Exercise objective >> What you return should match the data below exactly, line for line.

Collection entries
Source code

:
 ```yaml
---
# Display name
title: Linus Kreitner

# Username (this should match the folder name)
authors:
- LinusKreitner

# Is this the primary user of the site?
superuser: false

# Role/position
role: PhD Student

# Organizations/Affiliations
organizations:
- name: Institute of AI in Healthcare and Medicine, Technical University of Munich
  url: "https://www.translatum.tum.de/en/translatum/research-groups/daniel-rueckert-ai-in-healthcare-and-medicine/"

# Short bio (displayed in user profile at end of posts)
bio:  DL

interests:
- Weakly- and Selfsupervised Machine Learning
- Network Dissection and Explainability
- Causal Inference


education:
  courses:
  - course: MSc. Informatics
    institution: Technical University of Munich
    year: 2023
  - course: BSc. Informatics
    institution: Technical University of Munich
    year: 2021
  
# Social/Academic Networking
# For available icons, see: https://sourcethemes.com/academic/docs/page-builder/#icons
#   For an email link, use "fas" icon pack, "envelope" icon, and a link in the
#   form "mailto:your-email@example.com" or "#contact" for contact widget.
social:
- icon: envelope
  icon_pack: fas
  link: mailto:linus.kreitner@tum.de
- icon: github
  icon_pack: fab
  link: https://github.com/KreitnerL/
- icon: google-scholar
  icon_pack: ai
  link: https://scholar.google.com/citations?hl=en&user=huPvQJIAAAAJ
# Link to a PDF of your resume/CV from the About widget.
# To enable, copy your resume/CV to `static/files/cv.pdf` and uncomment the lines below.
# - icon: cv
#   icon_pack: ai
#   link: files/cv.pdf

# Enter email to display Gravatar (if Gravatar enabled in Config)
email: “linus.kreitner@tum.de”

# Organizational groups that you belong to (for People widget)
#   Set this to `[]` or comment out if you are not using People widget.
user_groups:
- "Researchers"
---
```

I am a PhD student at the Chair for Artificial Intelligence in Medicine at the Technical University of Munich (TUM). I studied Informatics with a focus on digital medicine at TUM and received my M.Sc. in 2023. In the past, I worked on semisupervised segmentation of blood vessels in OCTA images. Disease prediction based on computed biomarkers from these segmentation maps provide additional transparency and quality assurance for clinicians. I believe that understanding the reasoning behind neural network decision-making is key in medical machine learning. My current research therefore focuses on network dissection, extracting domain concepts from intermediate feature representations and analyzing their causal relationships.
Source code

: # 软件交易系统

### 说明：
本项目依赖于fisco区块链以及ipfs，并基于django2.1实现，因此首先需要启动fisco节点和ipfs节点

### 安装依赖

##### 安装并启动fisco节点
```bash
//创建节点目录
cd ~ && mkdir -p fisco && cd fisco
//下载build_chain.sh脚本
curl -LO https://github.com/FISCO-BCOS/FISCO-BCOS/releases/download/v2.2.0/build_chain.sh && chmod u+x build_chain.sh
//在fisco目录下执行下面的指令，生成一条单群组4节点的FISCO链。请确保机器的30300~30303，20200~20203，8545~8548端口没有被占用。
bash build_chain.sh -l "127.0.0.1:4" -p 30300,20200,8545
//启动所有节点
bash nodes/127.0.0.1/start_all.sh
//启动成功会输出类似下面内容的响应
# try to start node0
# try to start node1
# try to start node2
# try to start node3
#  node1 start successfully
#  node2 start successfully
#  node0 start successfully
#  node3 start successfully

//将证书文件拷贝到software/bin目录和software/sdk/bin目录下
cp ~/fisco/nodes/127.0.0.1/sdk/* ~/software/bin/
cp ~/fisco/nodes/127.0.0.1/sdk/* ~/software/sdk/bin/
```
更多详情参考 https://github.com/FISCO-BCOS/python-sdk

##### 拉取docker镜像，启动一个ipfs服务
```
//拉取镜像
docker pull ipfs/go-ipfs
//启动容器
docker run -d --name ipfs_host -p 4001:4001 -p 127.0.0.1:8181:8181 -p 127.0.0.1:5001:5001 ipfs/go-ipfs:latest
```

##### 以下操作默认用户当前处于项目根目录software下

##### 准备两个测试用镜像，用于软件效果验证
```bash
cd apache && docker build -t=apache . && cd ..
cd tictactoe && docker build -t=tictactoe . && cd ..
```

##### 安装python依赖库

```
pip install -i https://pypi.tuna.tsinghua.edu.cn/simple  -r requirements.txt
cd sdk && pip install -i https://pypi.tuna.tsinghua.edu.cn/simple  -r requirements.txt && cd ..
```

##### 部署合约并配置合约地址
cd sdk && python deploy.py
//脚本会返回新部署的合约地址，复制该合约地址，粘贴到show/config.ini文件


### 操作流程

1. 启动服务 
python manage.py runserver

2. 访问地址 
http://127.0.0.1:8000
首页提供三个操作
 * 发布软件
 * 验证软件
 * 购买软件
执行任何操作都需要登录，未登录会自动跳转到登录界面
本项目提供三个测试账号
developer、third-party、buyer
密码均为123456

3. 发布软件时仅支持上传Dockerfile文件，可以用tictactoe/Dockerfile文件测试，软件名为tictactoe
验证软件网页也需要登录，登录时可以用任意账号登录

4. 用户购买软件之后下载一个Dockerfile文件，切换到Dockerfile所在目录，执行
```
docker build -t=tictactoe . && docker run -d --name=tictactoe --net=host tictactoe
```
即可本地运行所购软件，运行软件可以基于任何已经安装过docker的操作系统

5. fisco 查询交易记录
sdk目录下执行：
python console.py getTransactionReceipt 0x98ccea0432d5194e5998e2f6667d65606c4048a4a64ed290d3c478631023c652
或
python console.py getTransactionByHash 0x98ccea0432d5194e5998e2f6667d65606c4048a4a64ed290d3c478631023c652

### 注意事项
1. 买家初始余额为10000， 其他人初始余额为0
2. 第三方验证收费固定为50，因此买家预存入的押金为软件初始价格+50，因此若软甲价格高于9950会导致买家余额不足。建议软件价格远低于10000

Expected output >>
Source code

:
 ```yaml
---
# Display name
title: Linus Kreitner

# Username (this should match the folder name)
authors:
- LinusKreitner

# Is this the primary user of the site?
superuser: false

# Role/position
role: PhD Student

# Organizations/Affiliations
organizations:
- name: Institute of AI in Healthcare and Medicine, Technical University of Munich
  url: "https://www.translatum.tum.de/en/translatum/research-groups/daniel-rueckert-ai-in-healthcare-and-medicine/"

# Short bio (displayed in user profile at end of posts)
bio:  DL

interests:
- Weakly- and Selfsupervised Machine Learning
- Network Dissection and Explainability
- Causal Inference


education:
  courses:
  - course: MSc. Informatics
    institution: Technical University of Munich
    year: 2023
  - course: BSc. Informatics
    institution: Technical University of Munich
    year: 2021
  
# Social/Academic Networking
# For available icons, see: https://sourcethemes.com/academic/docs/page-builder/#icons
#   For an email link, use "fas" icon pack, "envelope" icon, and a link in the
#   form "mailto:your-email@example.com" or "#contact" for contact widget.
social:
- icon: envelope
  icon_pack: fas
  link: mailto:linus.kreitner@tum.de
- icon: github
  icon_pack: fab
  link: https://github.com/KreitnerL/
- icon: google-scholar
  icon_pack: ai
  link: https://scholar.google.com/citations?hl=en&user=huPvQJIAAAAJ
# Link to a PDF of your resume/CV from the About widget.
# To enable, copy your resume/CV to `static/files/cv.pdf` and uncomment the lines below.
# - icon: cv
#   icon_pack: ai
#   link: files/cv.pdf

# Enter email to display Gravatar (if Gravatar enabled in Config)
email: “linus.kreitner@tum.de”

# Organizational groups that you belong to (for People widget)
#   Set this to `[]` or comment out if you are not using People widget.
user_groups:
- "Researchers"
---
```

I am a PhD student at the Chair for Artificial Intelligence in Medicine at the Technical University of Munich (TUM). I studied Informatics with a focus on digital medicine at TUM and received my M.Sc. in 2023. In the past, I worked on semisupervised segmentation of blood vessels in OCTA images. Disease prediction based on computed biomarkers from these segmentation maps provide additional transparency and quality assurance for clinicians. I believe that understanding the reasoning behind neural network decision-making is key in medical machine learning. My current research therefore focuses on network dissection, extracting domain concepts from intermediate feature representations and analyzing their causal relationships.
Source code

: # 软件交易系统

### 说明：
本项目依赖于fisco区块链以及ipfs，并基于django2.1实现，因此首先需要启动fisco节点和ipfs节点

### 安装依赖

##### 安装并启动fisco节点
```bash
//创建节点目录
cd ~ && mkdir -p fisco && cd fisco
//下载build_chain.sh脚本
curl -LO https://github.com/FISCO-BCOS/FISCO-BCOS/releases/download/v2.2.0/build_chain.sh && chmod u+x build_chain.sh
//在fisco目录下执行下面的指令，生成一条单群组4节点的FISCO链。请确保机器的30300~30303，20200~20203，8545~8548端口没有被占用。
bash build_chain.sh -l "127.0.0.1:4" -p 30300,20200,8545
//启动所有节点
bash nodes/127.0.0.1/start_all.sh
//启动成功会输出类似下面内容的响应
# try to start node0
# try to start node1
# try to start node2
# try to start node3
#  node1 start successfully
#  node2 start successfully
#  node0 start successfully
#  node3 start successfully

//将证书文件拷贝到software/bin目录和software/sdk/bin目录下
cp ~/fisco/nodes/127.0.0.1/sdk/* ~/software/bin/
cp ~/fisco/nodes/127.0.0.1/sdk/* ~/software/sdk/bin/
```
更多详情参考 https://github.com/FISCO-BCOS/python-sdk

##### 拉取docker镜像，启动一个ipfs服务
```
//拉取镜像
docker pull ipfs/go-ipfs
//启动容器
docker run -d --name ipfs_host -p 4001:4001 -p 127.0.0.1:8181:8181 -p 127.0.0.1:5001:5001 ipfs/go-ipfs:latest
```

##### 以下操作默认用户当前处于项目根目录software下

##### 准备两个测试用镜像，用于软件效果验证
```bash
cd apache && docker build -t=apache . && cd ..
cd tictactoe && docker build -t=tictactoe . && cd ..
```

##### 安装python依赖库

```
pip install -i https://pypi.tuna.tsinghua.edu.cn/simple  -r requirements.txt
cd sdk && pip install -i https://pypi.tuna.tsinghua.edu.cn/simple  -r requirements.txt && cd ..
```

##### 部署合约并配置合约地址
cd sdk && python deploy.py
//脚本会返回新部署的合约地址，复制该合约地址，粘贴到show/config.ini文件


### 操作流程

1. 启动服务 
python manage.py runserver

2. 访问地址 
http://127.0.0.1:8000
首页提供三个操作
 * 发布软件
 * 验证软件
 * 购买软件
执行任何操作都需要登录，未登录会自动跳转到登录界面
本项目提供三个测试账号
developer、third-party、buyer
密码均为123456

3. 发布软件时仅支持上传Dockerfile文件，可以用tictactoe/Dockerfile文件测试，软件名为tictactoe
验证软件网页也需要登录，登录时可以用任意账号登录

4. 用户购买软件之后下载一个Dockerfile文件，切换到Dockerfile所在目录，执行
```
docker build -t=tictactoe . && docker run -d --name=tictactoe --net=host tictactoe
```
即可本地运行所购软件，运行软件可以基于任何已经安装过docker的操作系统

5. fisco 查询交易记录
sdk目录下执行：
python console.py getTransactionReceipt 0x98ccea0432d5194e5998e2f6667d65606c4048a4a64ed290d3c478631023c652
或
python console.py getTransactionByHash 0x98ccea0432d5194e5998e2f6667d65606c4048a4a64ed290d3c478631023c652

### 注意事项
1. 买家初始余额为10000， 其他人初始余额为0
2. 第三方验证收费固定为50，因此买家预存入的押金为软件初始价格+50，因此若软甲价格高于9950会导致买家余额不足。建议软件价格远低于10000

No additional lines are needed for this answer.